Un anciano de escasa estatura, que se atusaba su escaso cabello blanco ante un espejo, esparciendo a su alrededor penetrantes perfumes, miró a Kiti con admiración; la había encontrado en la escalera y se apartó para dejarla pasar. Un joven imberbe, de aquellos a quienes el anciano príncipe Scherbatski llamaba pisaverdes, con chaleco en forma de corazón y corbata blanca, saludó a las dos damas al paso, y después se acercó a Kiti, solicitando una cuadrilla. La primera estaba comprometida a Vronski, pero accedió a bailar la segunda con el joven.
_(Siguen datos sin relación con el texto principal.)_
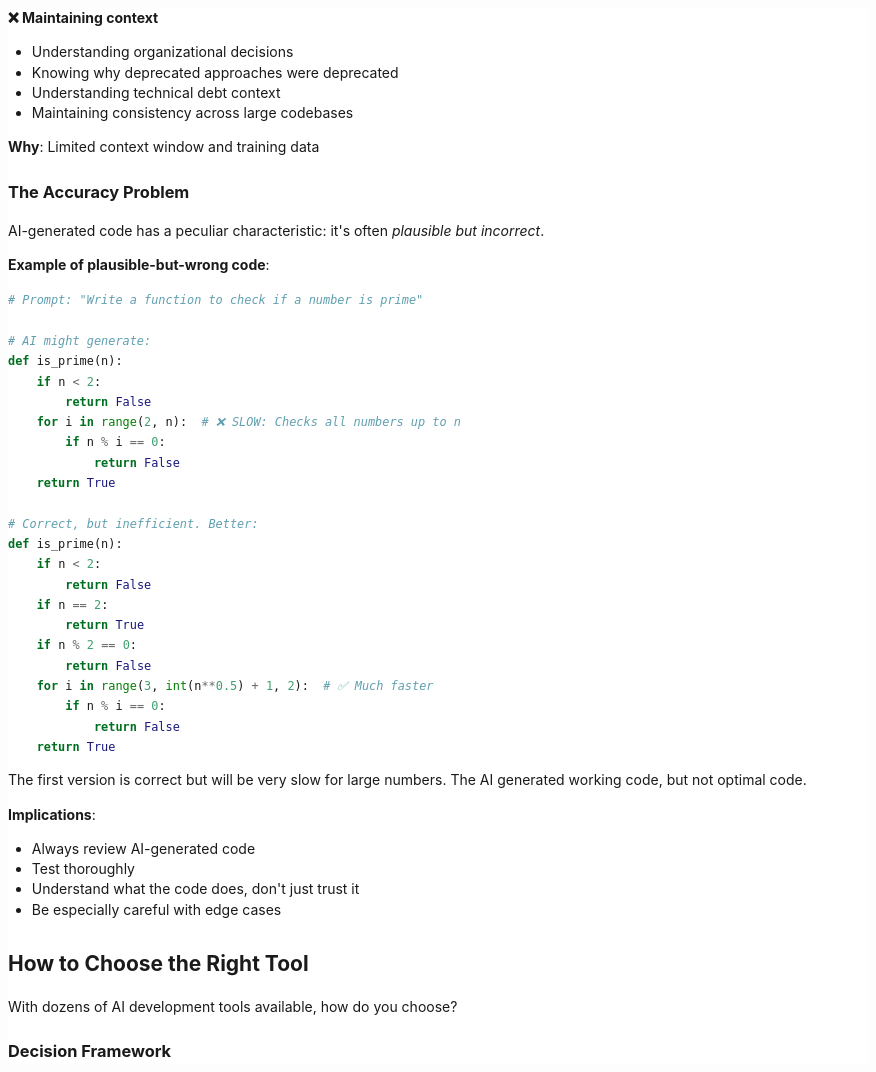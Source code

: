 **❌ Maintaining context**
- Understanding organizational decisions
- Knowing why deprecated approaches were deprecated
- Understanding technical debt context
- Maintaining consistency across large codebases

**Why**: Limited context window and training data

### The Accuracy Problem

AI-generated code has a peculiar characteristic: it's often *plausible but incorrect*.

**Example of plausible-but-wrong code**:

```python
# Prompt: "Write a function to check if a number is prime"

# AI might generate:
def is_prime(n):
    if n < 2:
        return False
    for i in range(2, n):  # ❌ SLOW: Checks all numbers up to n
        if n % i == 0:
            return False
    return True

# Correct, but inefficient. Better:
def is_prime(n):
    if n < 2:
        return False
    if n == 2:
        return True
    if n % 2 == 0:
        return False
    for i in range(3, int(n**0.5) + 1, 2):  # ✅ Much faster
        if n % i == 0:
            return False
    return True
```

The first version is correct but will be very slow for large numbers. The AI generated working code, but not optimal code.

**Implications**:
- Always review AI-generated code
- Test thoroughly
- Understand what the code does, don't just trust it
- Be especially careful with edge cases

## How to Choose the Right Tool

With dozens of AI development tools available, how do you choose?

### Decision Framework
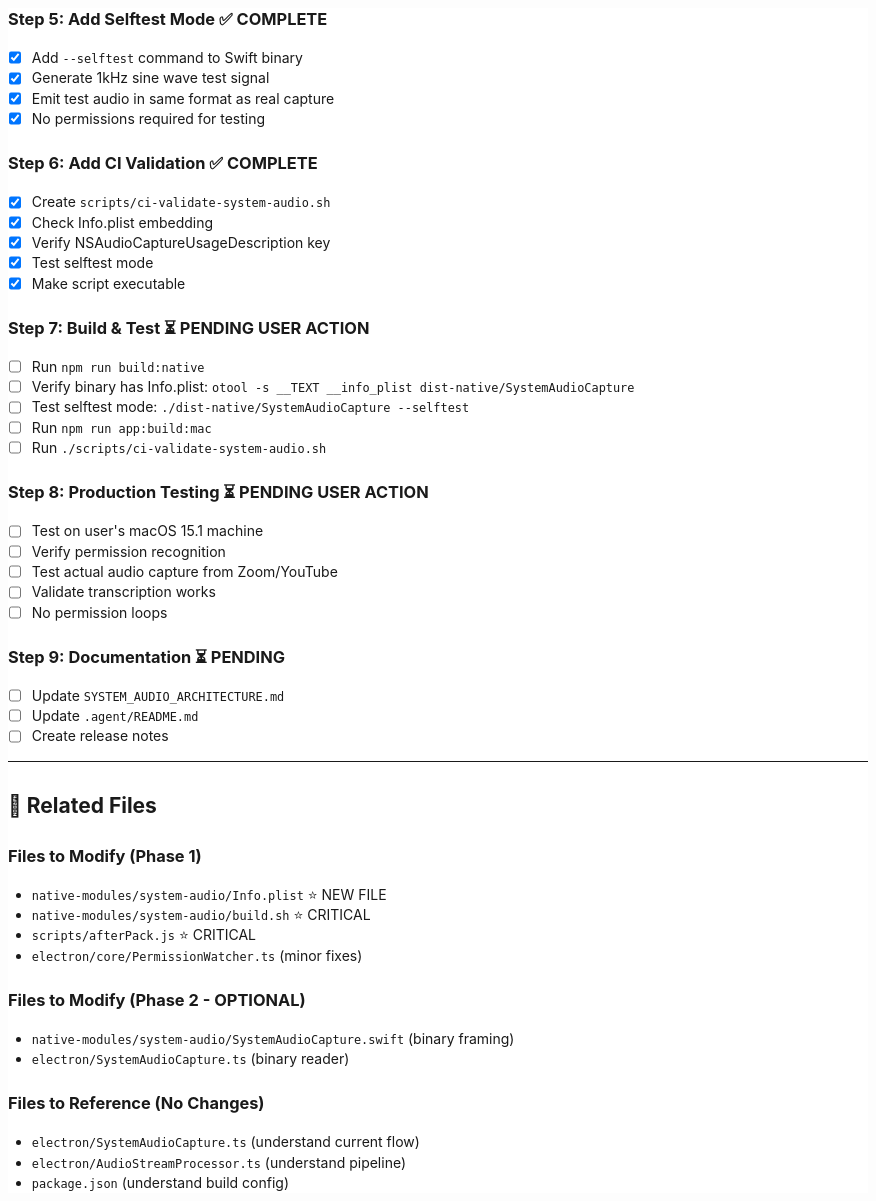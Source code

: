 ### Step 5: Add Selftest Mode ✅ COMPLETE
- [x] Add `--selftest` command to Swift binary
- [x] Generate 1kHz sine wave test signal
- [x] Emit test audio in same format as real capture
- [x] No permissions required for testing

### Step 6: Add CI Validation ✅ COMPLETE
- [x] Create `scripts/ci-validate-system-audio.sh`
- [x] Check Info.plist embedding
- [x] Verify NSAudioCaptureUsageDescription key
- [x] Test selftest mode
- [x] Make script executable

### Step 7: Build & Test ⏳ PENDING USER ACTION
- [ ] Run `npm run build:native`
- [ ] Verify binary has Info.plist: `otool -s __TEXT __info_plist dist-native/SystemAudioCapture`
- [ ] Test selftest mode: `./dist-native/SystemAudioCapture --selftest`
- [ ] Run `npm run app:build:mac`
- [ ] Run `./scripts/ci-validate-system-audio.sh`

### Step 8: Production Testing ⏳ PENDING USER ACTION
- [ ] Test on user's macOS 15.1 machine
- [ ] Verify permission recognition
- [ ] Test actual audio capture from Zoom/YouTube
- [ ] Validate transcription works
- [ ] No permission loops

### Step 9: Documentation ⏳ PENDING
- [ ] Update `SYSTEM_AUDIO_ARCHITECTURE.md`
- [ ] Update `.agent/README.md`
- [ ] Create release notes

---

## 📝 Related Files

### Files to Modify (Phase 1)
- `native-modules/system-audio/Info.plist` ⭐ NEW FILE
- `native-modules/system-audio/build.sh` ⭐ CRITICAL
- `scripts/afterPack.js` ⭐ CRITICAL
- `electron/core/PermissionWatcher.ts` (minor fixes)

### Files to Modify (Phase 2 - OPTIONAL)
- `native-modules/system-audio/SystemAudioCapture.swift` (binary framing)
- `electron/SystemAudioCapture.ts` (binary reader)

### Files to Reference (No Changes)
- `electron/SystemAudioCapture.ts` (understand current flow)
- `electron/AudioStreamProcessor.ts` (understand pipeline)
- `package.json` (understand build config)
Un militar, que se abotonaba los guantes a la puerta del salón, pareció admirar la belleza de Kiti y se retorció el bigote.

El traje, el tocado y todos los preparativos necesarios para aquel baile habían sido asunto de muchas preocupaciones para Kiti; pero nadie lo hubiera sospechado al verla entrar, tanta era la sencillez y naturalidad con que lucía sus galas; solo una rosa adornaba su linda cabeza. Kiti estaba realmente bella y satisfecha de sí misma; su vestido, sus zapatos y guantes; le parecían bien; pero lo que más le agradaba era la estrecha cinta de terciopelo que hacía las veces de collar. A su modo de ver, esto era lo más característico; tal vez se pudiese criticar todo lo demás, pero nunca aquella cinta. Los ojos de Kiti brillaban de contento, sus carmíneos labios sonreían involuntariamente, y, en fin, la joven tenía la persuasión de estar en aquel momento encantadora.

Apenas hubo entrado en el salón, y cuando estuvo cerca del grupo de damas cubiertas de tul, de flores y de cintas, que esperaban a los jóvenes bailarines, Kiti fue invitada para el primer vals por el principal caballero según la jerarquía del baile, el célebre director de cotillones, el elegante Yegórushka Korsunski, hombre ya casado. Acababa de separarse de la condesa Bánina, con la cual abrió el baile, y al ver a Kiti, se dirigió hacia ella con la desenvoltura especial que le era propia, y sin preguntarle si deseaba bailar rodeó con su brazo el flexible talle de la joven. Kiti miró a su alrededor buscando con sus ojos a quien dejar el abanico. La dueña de la casa lo tomó sonriente.

—Bien ha hecho usted en venir temprano —dijo Korsunski—, pues no comprendo eso de llegar a medio baile.

Kiti apoyó el brazo izquierdo en el hombro de su pareja, y sus graciosos pies, calzados con botinas de color de rosa, se deslizaron sobre el piso encerado al compás de la música.